There’s an old saying: “Pick your poison”.  According to the Urban Dictionary, “Pick your Poison” is what you say when someone is supposed to choose between two horrible options, i.e. “you could chop off your toe or you can stab yourself with that piece of broken glass”. Well, there ya have it.  Yep, a choice between two horrible options. How does one choose when one finds one’s self in such a dilemma? Some go with “the devil you know”. And it seems that’s what I am doing to do.

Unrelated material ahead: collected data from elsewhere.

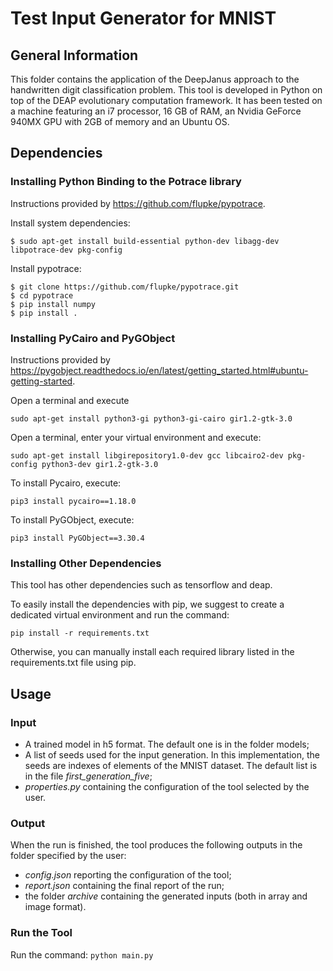 # Test Input Generator for MNIST #

## General Information ##
This folder contains the application of the DeepJanus approach to the handwritten digit classification problem.
This tool is developed in Python on top of the DEAP evolutionary computation framework. It has been tested on a machine featuring an i7 processor, 16 GB of RAM, an Nvidia GeForce 940MX GPU with 2GB of memory and an Ubuntu OS.

## Dependencies ##

### Installing Python Binding to the Potrace library ###
Instructions provided by https://github.com/flupke/pypotrace.

Install system dependencies:

``` 
$ sudo apt-get install build-essential python-dev libagg-dev libpotrace-dev pkg-config 
```

Install pypotrace:

```
$ git clone https://github.com/flupke/pypotrace.git
$ cd pypotrace
$ pip install numpy
$ pip install .
```

### Installing PyCairo and PyGObject ###
Instructions provided by https://pygobject.readthedocs.io/en/latest/getting_started.html#ubuntu-getting-started.

Open a terminal and execute 

```sudo apt-get install python3-gi python3-gi-cairo gir1.2-gtk-3.0```

Open a terminal, enter your virtual environment and execute:

```sudo apt-get install libgirepository1.0-dev gcc libcairo2-dev pkg-config python3-dev gir1.2-gtk-3.0```

To install Pycairo, execute:

```pip3 install pycairo==1.18.0```

To install PyGObject, execute:

```pip3 install PyGObject==3.30.4```


### Installing Other Dependencies ###

This tool has other dependencies such as tensorflow and deap.

To easily install the dependencies with pip, we suggest to create a dedicated virtual environment and run the command:

```pip install -r requirements.txt```

Otherwise, you can manually install each required library listed in the requirements.txt file using pip.

## Usage ##

### Input ###

* A trained model in h5 format. The default one is in the folder models;
* A list of seeds used for the input generation. In this implementation, the seeds are indexes of elements of the MNIST dataset. The default list is in the file _first_generation_five_;
* _properties.py_ containing the configuration of the tool selected by the user.

### Output ###
When the run is finished, the tool produces the following outputs in the folder specified by the user:
* _config.json_ reporting the configuration of the tool;
* _report.json_ containing the final report of the run;
* the folder _archive_ containing the generated inputs (both in array and image format).

### Run the Tool ###
Run the command:
`python main.py`
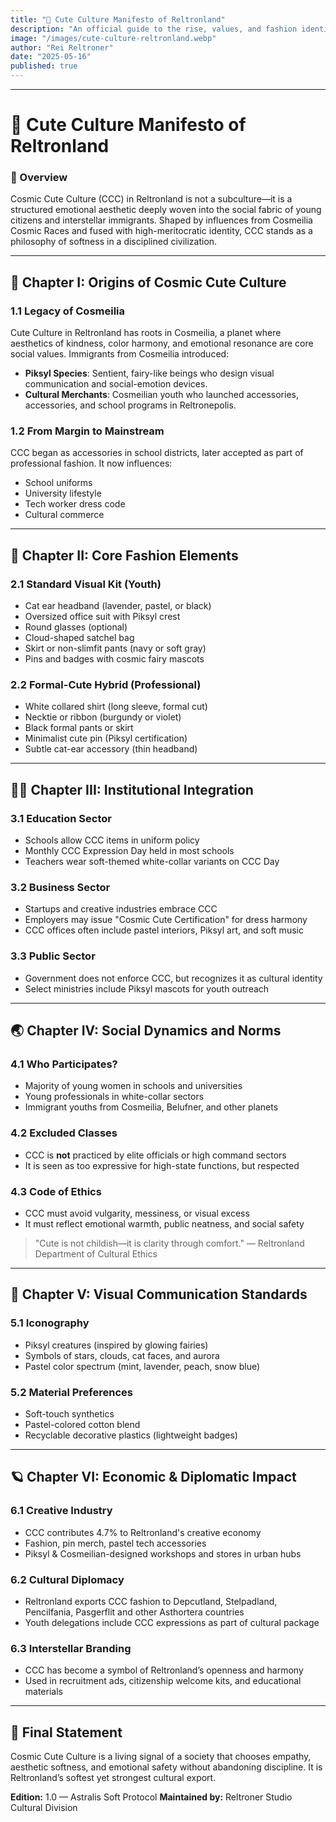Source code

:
 ```yaml
---
title: "🎀 Cute Culture Manifesto of Reltronland"
description: "An official guide to the rise, values, and fashion identity of Cosmic Cute Culture in Reltronland, shaped by meritocracy, interplanetary youth, and the legacy of Cosmeilia."
image: "/images/cute-culture-reltronland.webp"
author: "Rei Reltroner"
date: "2025-05-16"
published: true
---
```


---

# 🎀 Cute Culture Manifesto of Reltronland

### 🌸 Overview

Cosmic Cute Culture (CCC) in Reltronland is not a subculture—it is a structured emotional aesthetic deeply woven into the social fabric of young citizens and interstellar immigrants. Shaped by influences from Cosmeilia Cosmic Races and fused with high-meritocratic identity, CCC stands as a philosophy of softness in a disciplined civilization.

---

## 🧬 Chapter I: Origins of Cosmic Cute Culture

### 1.1 Legacy of Cosmeilia

Cute Culture in Reltronland has roots in Cosmeilia, a planet where aesthetics of kindness, color harmony, and emotional resonance are core social values. Immigrants from Cosmeilia introduced:

* **Piksyl Species**: Sentient, fairy-like beings who design visual communication and social-emotion devices.
* **Cultural Merchants**: Cosmeilian youth who launched accessories, accessories, and school programs in Reltronepolis.

### 1.2 From Margin to Mainstream

CCC began as accessories in school districts, later accepted as part of professional fashion. It now influences:

* School uniforms
* University lifestyle
* Tech worker dress code
* Cultural commerce

---

## 💼 Chapter II: Core Fashion Elements

### 2.1 Standard Visual Kit (Youth)

* Cat ear headband (lavender, pastel, or black)
* Oversized office suit with Piksyl crest
* Round glasses (optional)
* Cloud-shaped satchel bag
* Skirt or non-slimfit pants (navy or soft gray)
* Pins and badges with cosmic fairy mascots

### 2.2 Formal-Cute Hybrid (Professional)

* White collared shirt (long sleeve, formal cut)
* Necktie or ribbon (burgundy or violet)
* Black formal pants or skirt
* Minimalist cute pin (Piksyl certification)
* Subtle cat-ear accessory (thin headband)

---

## 🧑‍🏫 Chapter III: Institutional Integration

### 3.1 Education Sector

* Schools allow CCC items in uniform policy
* Monthly CCC Expression Day held in most schools
* Teachers wear soft-themed white-collar variants on CCC Day

### 3.2 Business Sector

* Startups and creative industries embrace CCC
* Employers may issue "Cosmic Cute Certification" for dress harmony
* CCC offices often include pastel interiors, Piksyl art, and soft music

### 3.3 Public Sector

* Government does not enforce CCC, but recognizes it as cultural identity
* Select ministries include Piksyl mascots for youth outreach

---

## 🌏 Chapter IV: Social Dynamics and Norms

### 4.1 Who Participates?

* Majority of young women in schools and universities
* Young professionals in white-collar sectors
* Immigrant youths from Cosmeilia, Belufner, and other planets

### 4.2 Excluded Classes

* CCC is **not** practiced by elite officials or high command sectors
* It is seen as too expressive for high-state functions, but respected

### 4.3 Code of Ethics

* CCC must avoid vulgarity, messiness, or visual excess
* It must reflect emotional warmth, public neatness, and social safety

> "Cute is not childish—it is clarity through comfort."
> — Reltronland Department of Cultural Ethics

---

## 🌈 Chapter V: Visual Communication Standards

### 5.1 Iconography

* Piksyl creatures (inspired by glowing fairies)
* Symbols of stars, clouds, cat faces, and aurora
* Pastel color spectrum (mint, lavender, peach, snow blue)

### 5.2 Material Preferences

* Soft-touch synthetics
* Pastel-colored cotton blend
* Recyclable decorative plastics (lightweight badges)

---

## 🪐 Chapter VI: Economic & Diplomatic Impact

### 6.1 Creative Industry

* CCC contributes 4.7% to Reltronland's creative economy
* Fashion, pin merch, pastel tech accessories
* Piksyl & Cosmeilian-designed workshops and stores in urban hubs

### 6.2 Cultural Diplomacy

* Reltronland exports CCC fashion to Depcutland, Stelpadland, Pencilfania, Pasgerflit and other Asthortera countries
* Youth delegations include CCC expressions as part of cultural package

### 6.3 Interstellar Branding

* CCC has become a symbol of Reltronland’s openness and harmony
* Used in recruitment ads, citizenship welcome kits, and educational materials

---

## 🌟 Final Statement

Cosmic Cute Culture is a living signal of a society that chooses empathy, aesthetic softness, and emotional safety without abandoning discipline. It is Reltronland’s softest yet strongest cultural export.

**Edition:** 1.0 — Astralis Soft Protocol
**Maintained by:** Reltroner Studio Cultural Division
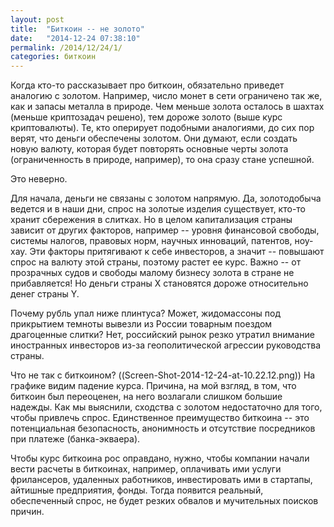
 ```yaml
---
layout: post
title:  "Биткоин -- не золото"
date:   "2014-12-24 07:38:10"
permalink: /2014/12/24/1/
categories: биткоин
---
```

Когда кто-то рассказывает про биткоин, обязательно приведет аналогию с золотом. Например, число монет в сети ограничено так же, как и запасы металла в природе. Чем меньше золота осталось в шахтах (меньше криптозадач решено), тем дороже золото (выше курс криптовалюты). Те, кто оперирует подобными аналогиями, до сих пор верят, что деньги обеспечены золотом. Они думают, если создать новую валюту, которая будет повторять основные черты золота (ограниченность в природе, например), то она сразу стане успешной.

Это неверно.

Для начала, деньги не связаны с золотом напрямую. Да, золотодобыча ведется и в наши дни, спрос на золотые изделия существует, кто-то хранит сбережения в слитках. Но в целом капитализация страны зависит от других факторов, например -- уровня финансовой свободы, системы налогов, правовых норм, научных инноваций, патентов, ноу-хау. Эти факторы притягивают к себе инвесторов, а значит -- повышают спрос на валюту этой страны, поэтому растет ее курс. Важно -- от прозрачных судов и свободы малому бизнесу золота в стране не прибавляется! Но деньги страны X становятся дороже относительно денег страны Y.

Почему рубль упал ниже плинтуса? Может, жидомассоны под прикрытием темноты вывезли из России товарным поездом драгоценные слитки? Нет, российский рынок резко утратил внимание иностранных инвесторов из-за геополитической агрессии руководства страны.

Что не так с биткоином?
((Screen-Shot-2014-12-24-at-10.22.12.png))
На графике видим падение курса. Причина, на мой взгляд, в том, что биткоин был переоценен, на него возлагали слишком большие надежды. Как мы выяснили, сходства с золотом недостаточно для того, чтобы привлечь спрос. Единственное преимущество биткоина -- это потенциальная безопасность, анонимность и отсутствие посредников при платеже (банка-экваера).

Чтобы курс биткоина рос оправдано, нужно, чтобы компании начали вести расчеты в биткоинах, например, оплачивать ими услуги фрилансеров, удаленных работников, инвестировать ими в стартапы, айтишные предприятия, фонды. Тогда появится реальный, обеспеченный спрос, не будет резких обвалов и мучительных поисков причин.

If you have been following along, you know that I had a rare reaction to the drug, Taxol. A rash, more like an itchy sunburn. And as you recall, my oncologist wanted to switch me to a newer, more pure form of the drug – Abraxene, but my insurance company initially DENIED her request. Well, she was persistent and good at what she does and got the insurance company to AGREE to allow me to use the drug on my third treatment – that was last Thursday. Good news, right? This new drug had almost NO reactions reported, only takes 30 minutes to transfuse (as opposed to 2 ½ hours) and required no pre-meds (no steroids, no anti-nausea meds, no antihistamines). Great!




I felt good about our decision to change to this new drug. My doctor was over the moon she was able to get it approved for me. The regimen under this new drug was two weeks on, one week off. This is because the about the only issue with the drug was the potential for low white blood cells (WBC) counts. To date, my WBC have held pretty steady. Close to or in the “normal range”, but with this drug, they could take a nose dive, so the week off is to allow my body and WBC count to recover. Great! I’d be able to complete the rest of my treatment still on time, but have the luxury of taking three of the remaining weeks off from chemo! Hooray! As predicted, my treatment lasted all of 30 minutes and we headed home.



You just gotta know where this is all going, right?



Yep, I had a reaction to the “non-reaction drug”, too. This time, my face is numb. The inside of my mouth is numb, my tongue is numb (can’t taste a thing). In fact, we spend the weekend waiting to call 911 due to anaphylactic shock (thank god it didn’t come to that). Needless to say, we are back to square one.  Figures that I would “breeze” through the toughest rounds of chemo and then have issues with the “easier” rounds…..Damn it.



I have faith in my oncologist. She will figure out a path forward. I have to have faith that she will. Will she put me back on Taxol (at least my face didn’t go numb on it) or will she keep me on Abraxane and onboard with nasty steroids and anti-histamines? She’s got until Thursday to figure it out.